WHAT THE TASK REQUIRES: Report every line of the entries that contains the word "diagram".

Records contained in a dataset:
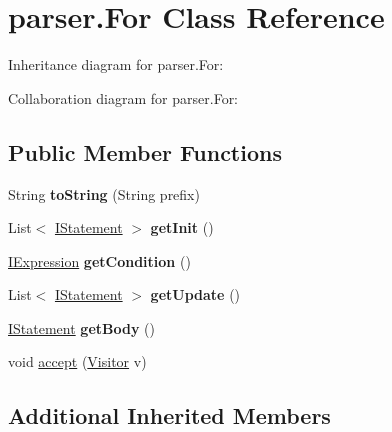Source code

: \hypertarget{classparser_1_1_for}{}\section{parser.\+For Class Reference}
\label{classparser_1_1_for}


Inheritance diagram for parser.\+For\+:


Collaboration diagram for parser.\+For\+:
\subsection*{Public Member Functions}
\begin{DoxyCompactItemize}
\item 
String {\bfseries to\+String} (String prefix)\hypertarget{classparser_1_1_for_aa0d29b3306fb2f6bb9851c0f9c93fe05}{}\label{classparser_1_1_for_aa0d29b3306fb2f6bb9851c0f9c93fe05}

\item 
List$<$ \hyperlink{interfaceparser_1_1_i_statement}{I\+Statement} $>$ {\bfseries get\+Init} ()\hypertarget{classparser_1_1_for_a6d7ea4957b9865736ae5388bb06767d6}{}\label{classparser_1_1_for_a6d7ea4957b9865736ae5388bb06767d6}

\item 
\hyperlink{interfaceparser_1_1_i_expression}{I\+Expression} {\bfseries get\+Condition} ()\hypertarget{classparser_1_1_for_a9b140dc29f8084490410435ed63fc9ea}{}\label{classparser_1_1_for_a9b140dc29f8084490410435ed63fc9ea}

\item 
List$<$ \hyperlink{interfaceparser_1_1_i_statement}{I\+Statement} $>$ {\bfseries get\+Update} ()\hypertarget{classparser_1_1_for_aea1c06cf63fd484bc0af1d538569c892}{}\label{classparser_1_1_for_aea1c06cf63fd484bc0af1d538569c892}

\item 
\hyperlink{interfaceparser_1_1_i_statement}{I\+Statement} {\bfseries get\+Body} ()\hypertarget{classparser_1_1_for_a782fb56afeae812873f0da0f2aaebf5f}{}\label{classparser_1_1_for_a782fb56afeae812873f0da0f2aaebf5f}

\item 
void \hyperlink{classparser_1_1_for_a03151b9133d69076bb39d3b7c35e040d}{accept} (\hyperlink{interfacemain_1_1_visitor}{Visitor} v)
\end{DoxyCompactItemize}
\subsection*{Additional Inherited Members}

YOUR RESPONSE:
Inheritance diagram for parser.\+For\+:
Collaboration diagram for parser.\+For\+:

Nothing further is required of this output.